**WORK ORDER:** With the pictures set aside, return the lines below exactly, beginning at the first and ending at the line containing "You have to".

Saved entries:
----------------
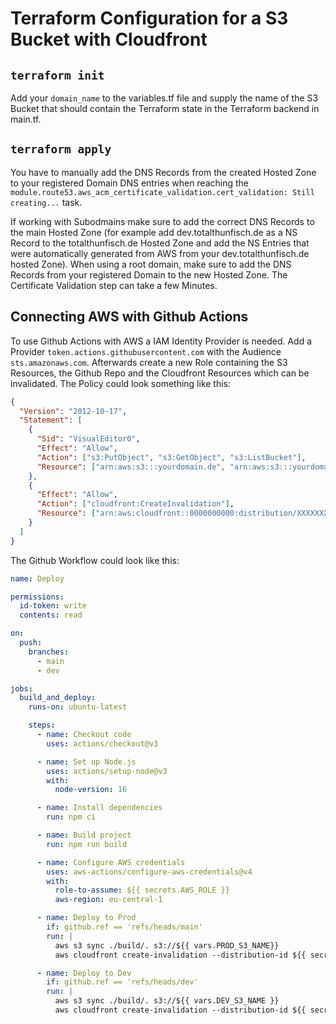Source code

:# Terraform Configuration for a S3 Bucket with Cloudfront

## `terraform init`

Add your `domain_name` to the variables.tf file and supply the name of the S3 Bucket that should contain the Terraform state in the Terraform backend in main.tf.

## `terraform apply`

You have to manually add the DNS Records from the created Hosted Zone to your registered Domain DNS entries when reaching the `module.route53.aws_acm_certificate_validation.cert_validation: Still creating...` task.

If working with Subodmains make sure to add the correct DNS Records to the main Hosted Zone (for example add dev.totalthunfisch.de as a NS Record to the totalthunfisch.de Hosted Zone and add the NS Entries that were automatically generated from AWS from your dev.totalthunfisch.de hosted Zone). When using a root domain, make sure to add the DNS Records from your registered Domain to the new Hosted Zone.
The Certificate Validation step can take a few Minutes.

## Connecting AWS with Github Actions

To use Github Actions with AWS a IAM Identity Provider is needed. Add a Provider `token.actions.githubusercontent.com` with the Audience `sts.amazonaws.com`. Afterwards create a new Role containing the S3 Resources, the Github Repo and the Cloudfront Resources which can be invalidated. The Policy could look something like this:

```json
{
  "Version": "2012-10-17",
  "Statement": [
    {
      "Sid": "VisualEditor0",
      "Effect": "Allow",
      "Action": ["s3:PutObject", "s3:GetObject", "s3:ListBucket"],
      "Resource": ["arn:aws:s3:::yourdomain.de", "arn:aws:s3:::yourdomain.de/*"]
    },
    {
      "Effect": "Allow",
      "Action": ["cloudfront:CreateInvalidation"],
      "Resource": ["arn:aws:cloudfront::0000000000:distribution/XXXXXXXXXX"]
    }
  ]
}
```

The Github Workflow could look like this:

```yaml
name: Deploy

permissions:
  id-token: write
  contents: read

on:
  push:
    branches:
      - main
      - dev

jobs:
  build_and_deploy:
    runs-on: ubuntu-latest

    steps:
      - name: Checkout code
        uses: actions/checkout@v3

      - name: Set up Node.js
        uses: actions/setup-node@v3
        with:
          node-version: 16

      - name: Install dependencies
        run: npm ci

      - name: Build project
        run: npm run build

      - name: Configure AWS credentials
        uses: aws-actions/configure-aws-credentials@v4
        with:
          role-to-assume: ${{ secrets.AWS_ROLE }}
          aws-region: eu-central-1

      - name: Deploy to Prod
        if: github.ref == 'refs/heads/main'
        run: |
          aws s3 sync ./build/. s3://${{ vars.PROD_S3_NAME}}
          aws cloudfront create-invalidation --distribution-id ${{ secrets.PROD_DISTRIBUTION_ID }} --paths "/*"

      - name: Deploy to Dev
        if: github.ref == 'refs/heads/dev'
        run: |
          aws s3 sync ./build/. s3://${{ vars.DEV_S3_NAME }}
          aws cloudfront create-invalidation --distribution-id ${{ secrets.DEV_DISTRIBUTION_ID }} --paths "/*"
```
----------------
**SOLUTION BELOW:**
Source code

:# Terraform Configuration for a S3 Bucket with Cloudfront

## `terraform init`

Add your `domain_name` to the variables.tf file and supply the name of the S3 Bucket that should contain the Terraform state in the Terraform backend in main.tf.

## `terraform apply`

You have to manually add the DNS Records from the created Hosted Zone to your registered Domain DNS entries when reaching the `module.route53.aws_acm_certificate_validation.cert_validation: Still creating...` task.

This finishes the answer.